Senior Site Reliability Engineer Full-time Job

1 week ago   Engineering   Dubai   96 views Reference: 33985
Job Details

Tech stack

OS: Linux Ubuntu;

Web server: Nginx;

Monitoring: Grafana, Prometheus, Graylog, Jaeger;

CI/CD: Jenkins, Git, Gitlab, Docker;

Automation: Python, Bash;

SCM: Ansible, Chef;

IaC: Terraform.
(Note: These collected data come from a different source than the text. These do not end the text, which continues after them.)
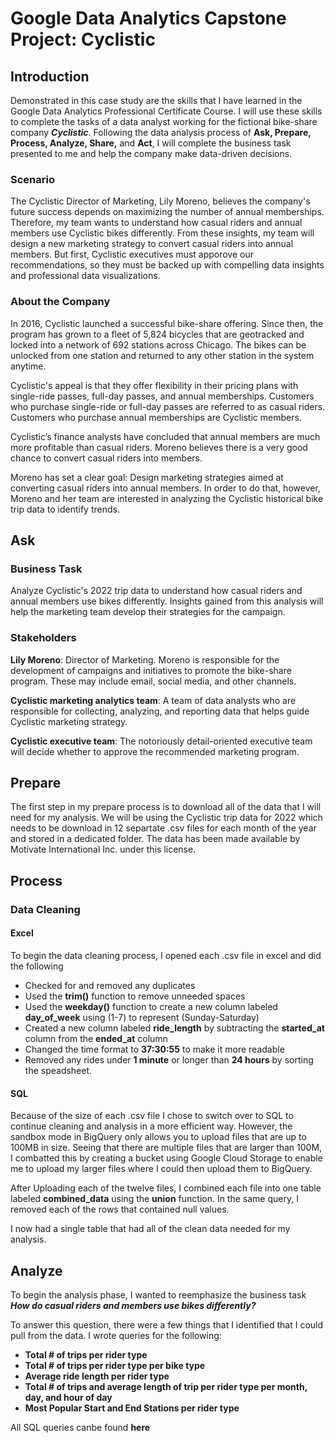 # Google Data Analytics Capstone Project: Cyclistic

## Introduction
Demonstrated in this case study are the skills that I have learned in the Google Data Analytics Professional Certificate Course. I will use these skills to 
complete the tasks of a data analyst working for the fictional bike-share company ***Cyclistic***. Following the data analysis process of
**Ask, Prepare, Process, Analyze, Share,** and **Act**, I will complete the business task presented to me and help the company make data-driven decisions.

### Scenario
The Cyclistic Director of Marketing, Lily Moreno, believes the company's future success depends on maximizing the number of annual memberships.
Therefore, my team wants to understand how casual riders and annual members use Cyclistic bikes differently. From these insights, my team will 
design a new marketing strategy to convert casual riders into annual members. But first, Cyclistic executives must apporove our recommendations, so they must
be backed up with compelling data insights and professional data visualizations.

### About the Company
In 2016, Cyclistic launched a successful bike-share offering. Since then, the program has grown to a fleet of 5,824 bicycles that are geotracked and locked
into a network of 692 stations across Chicago. The bikes can be unlocked from one station and returned to any other station in the system anytime. 

Cyclistic's appeal is that they offer flexibility in their pricing plans with single-ride passes, full-day passes, and annual memberships. Customers who purchase single-ride or full-day passes are 
referred to as casual riders. Customers who purchase annual memberships are Cyclistic members. 

Cyclistic’s finance analysts have concluded that annual members are 
much more profitable than casual riders. Moreno believes there is a very good chance 
to convert casual riders into members. 

Moreno has set a clear goal: Design marketing strategies aimed at converting casual riders into annual members. In order to do that, however, 
Moreno and her team are interested in analyzing the Cyclistic historical bike trip data to identify trends. 

## Ask

### Business Task
Analyze Cyclistic's 2022 trip data to understand how casual riders and annual members use bikes differently. Insights gained from this analysis will help the marketing team develop their strategies for the campaign.

### Stakeholders

**Lily Moreno**: Director of Marketing. Moreno is responsible for the development of campaigns and initiatives to promote the bike-share program. These may include email, social media, and other channels.

**Cyclistic marketing analytics team**: A team of data analysts who are responsible for collecting, analyzing, and reporting data that helps guide Cyclistic marketing strategy. 

**Cyclistic executive team**: The notoriously detail-oriented executive team will decide whether to approve the recommended marketing program.

## Prepare
The first step in my prepare process is to download all of the data that I will need for my analysis. We will be using the Cyclistic trip data for 2022 which needs to be download in 12 separtate .csv files for each month of the year and stored in a dedicated folder. The data has been made available by Motivate International Inc. under this license. 
## Process
### Data Cleaning
#### Excel
To begin the data cleaning process, I opened each .csv file in excel and did the following
* Checked for and removed any duplicates
* Used the **trim()** function to remove unneeded spaces
* Used the **weekday()** function to create a new column labeled **day_of_week** using (1-7) to represent (Sunday-Saturday)
* Created a new column labeled **ride_length** by subtracting the **started_at** column from the **ended_at** column
* Changed the time format to **37:30:55** to make it more readable
* Removed any rides under **1 minute** or longer than **24 hours** by sorting the speadsheet.

#### SQL
Because of the size of each .csv file I chose to switch over to SQL to continue cleaning and analysis in a more efficient way. However, the sandbox mode in BigQuery only allows you to upload files that are up to 100MB in size. Seeing that there are multiple files that are larger than 100M, I combatted this by creating a bucket using Google Cloud Storage to enable me to upload my larger files where I could then upload them to BigQuery.

After Uploading each of the twelve files, I combined each file into one table labeled **combined_data** using the **union** function. In the same query, I removed each of the rows that contained null values. 

I now had a single table that had all of the clean data needed for my analysis.

## Analyze
To begin the analysis phase, I wanted to reemphasize the business task ***How do casual riders and members use bikes differently?*** 

To answer this question, there were a few things that I identified that I could pull from the data. I wrote queries for the following:
* **Total # of trips per rider type**
* **Total # of trips per rider type per bike type**
* **Average ride length per rider type**
* **Total # of trips and average length of trip per rider type per month, day, and hour of day**
* **Most Popular Start and End Stations per rider type**

All SQL queries canbe found **here**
Pulumi;

DB: PostgreSQL, Redis, Keydb, MySQL;

Cloud: Openstack, AWS, GCP, DO.

Examples of first tasks in the role:

Review processes, platform and infrastructure;

Implementation of Grafana OnCall;

Review and rework ITSM processes if needed.
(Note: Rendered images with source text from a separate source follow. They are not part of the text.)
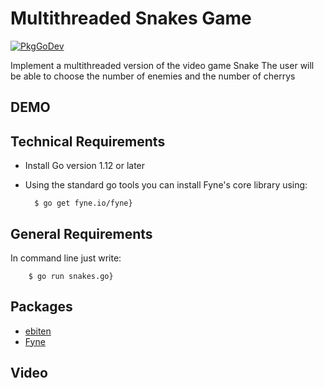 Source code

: Multithreaded Snakes Game
=========================

[![PkgGoDev](https://pkg.go.dev/badge/github.com/luisenamm/APProyecto)](https://pkg.go.dev/github.com/luisenamm/APProyecto)

Implement a multithreaded version of the video game Snake
The user will be able to choose the number of enemies and the number of cherrys 

DEMO
----------------------



Technical Requirements
----------------------
- Install Go version 1.12 or later
- Using the standard go tools you can install Fyne's core library using:
        
        $ go get fyne.io/fyne}
        

General Requirements
--------------------
In command line just write:

        $ go run snakes.go}
  
  
Packages
-------------------- 
 * [ebiten](https://pkg.go.dev/github.com/hajimehoshi/ebiten/v2)
 * [Fyne](https://pkg.go.dev/fyne.io/fyne?readme=expanded#Canvas)

Video
------------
Responsibilities in the role:

Identification of bottlenecks and preparation of recommendations to improve the reliability of services;

Responding to platform emergencies, localizing and resolving the causes of failures, compiling postmortem reports;

Development of monitoring and alerting tools ensuring high availability and quick detection of potential issues: (Grafana, Grafana OnCall, Prometheus Alert manager, etc.);

Active participation in change management processes, including assessment and coordination of changes to the infrastructure within Change Advisory Board (CAB) sessions;

Implementation and support of ITSM processes to optimize team workflow and enhance service quality.

Development and maintenance of documentation in an up-to-date state.

Requirements:

3+ years of experience in SRE/DevOps;

Understanding of SRE principles, practical experience in implementing SRE practices;

Understanding of principles and practical experience in building resilient systems;

Experience with monitoring and logging systems (Prometheus, Graylog, Grafana).

Experience with automation tools for software build and deployment (CI/CD): GitLab, Jenkins;

Understanding of virtualization and containerization principles;

Understanding of Infrastructure as Code (IaC) approaches and experience;

Proficiency in a programming language for automation script development (Python, Nodejs, Golang, etc.), ability to understand service code;

Understanding of network protocols, topologies, and network models;

Experience with configuration management tools: Ansible, Chef;

Basic experience with relational databases, such as PostgreSQL;

Experience in administering Linux operating systems;

Fluency in English and Russian (B2 minimum).

Company Description
Quadcode is a fintech company specializing in financial brokerage activities and offering advanced financial products to clients globally. Our flagship product is our internal trading platform offered as a Software-as-a-Service (SaaS) solution to other brokers.
By being a financial broker ourselves (B2C) and offering our technological solutions as a SaaS solution (B2B) to other brokers, we are able to identify opportunities and improve our offerings for both worlds.
As of now, there are over 700 employees and service providers working at Quadcode in 7 offices spread around the world the UK, Gibraltar, the UAE, the Bahamas, Australia, and the headquarters in Cyprus.
By expanding its presence on an international level, Quadcode offers a remote or hybrid work model, a wide range of interesting tasks and challenges for developers, market research analysts, PR marketing specialists, and many more.